## Brief
Only the lines with "additional" in the entries below belong in the answer; please copy them.

*** Source records Section Begins ***

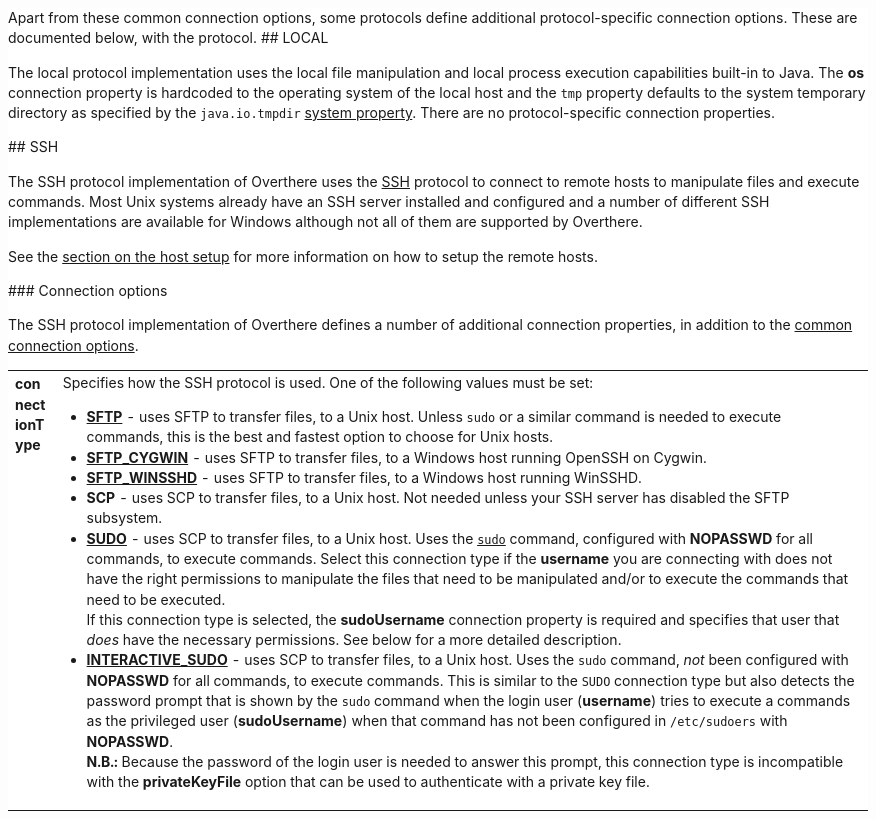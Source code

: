 </tr>
</table>
Apart from these common connection options, some protocols define additional protocol-specific connection options. These are documented below, with the protocol.

<a name="local"/>
## LOCAL

The local protocol implementation uses the local file manipulation and local process execution capabilities built-in to Java. The __os__ connection property is hardcoded to the operating system of the local host and the `tmp` property defaults to the system temporary directory as specified by the `java.io.tmpdir` [system property](http://docs.oracle.com/javase/6/docs/api/java/lang/System.html#getProperties()). There are no protocol-specific connection properties.

<a name="ssh"/>
## SSH

The SSH protocol implementation of Overthere uses the [SSH](http://en.wikipedia.org/wiki/Secure_Shell) protocol to connect to remote hosts to manipulate files and execute commands. Most Unix systems already have an SSH server installed and configured and a number of different SSH implementations are available for Windows although not all of them are supported by Overthere.

See the [section on the host setup](#ssh_host_setup) for more information on how to setup the remote hosts.

<a name="ssh_connection_options"/>
### Connection options

The SSH protocol implementation of Overthere defines a number of additional connection properties, in addition to the [common connection options](#common_connection_options).

<table>
<tr>
	<th align="left" valign="top"><a name="ssh_connectionType"/>connectionType</th>
	<td>Specifies how the SSH protocol is used. One of the following values must be set:
<ul>
<li><strong><a href="#ssh_host_setup_sftp">SFTP</a></strong> - uses SFTP to transfer files, to a Unix host. Unless <code>sudo</code> or a similar command is needed to execute commands, this is the best and fastest option to choose for Unix hosts.</li>
<li><strong><a href="#ssh_host_setup_sftp_cygwin">SFTP_CYGWIN</a></strong> -  uses SFTP to transfer files, to a Windows host running OpenSSH on Cygwin.</li>
<li><strong><a href="#ssh_host_setup_sftp_winsshd">SFTP_WINSSHD</a></strong> - uses SFTP to transfer files, to a Windows host running WinSSHD.</li>
<li><strong>SCP</strong> - uses SCP to transfer files, to a Unix host. Not needed unless your SSH server has disabled the SFTP subsystem.</li>
<li><strong><a href="#ssh_host_setup_sudo">SUDO</a></strong> - uses SCP to transfer files, to a Unix host. Uses the <a href="http://en.wikipedia.org/wiki/Sudo"><code>sudo</code></a> command, configured with <strong>NOPASSWD</strong> for all commands, to execute commands. Select this connection type if the <strong>username</strong> you are connecting with does not have the right permissions to manipulate the files that need to be manipulated and/or to execute the commands that need to be executed. <br/>If this connection type is selected, the <strong>sudoUsername</strong> connection property is required and specifies that user that <em>does</em> have the necessary permissions. See below for a more detailed description.</li>
<li><strong><a href="#ssh_host_setup_interactive_sudo">INTERACTIVE_SUDO</a></strong> - uses SCP to transfer files, to a Unix host. Uses the <code>sudo</code> command, <em>not</em> been configured with <strong>NOPASSWD</strong> for all commands, to execute commands. This is similar to the <code>SUDO</code> connection type but also detects the password prompt that is shown by the <code>sudo</code> command when the login user (<strong>username</strong>) tries to execute a commands as the privileged user (<strong>sudoUsername</strong>) when that command has not been configured in <code>/etc/sudoers</code> with <strong>NOPASSWD</strong>. <br/><strong>N.B.:</strong> Because the password of the login user is needed to answer this prompt, this connection type is incompatible with the <strong>privateKeyFile</strong> option that can be used to authenticate with a private key file.</li>
</ul></td>
</tr>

*** Source records Section Ends ***

## Task response
Apart from these common connection options, some protocols define additional protocol-specific connection options. These are documented below, with the protocol.
The SSH protocol implementation of Overthere defines a number of additional connection properties, in addition to the [common connection options](#common_connection_options).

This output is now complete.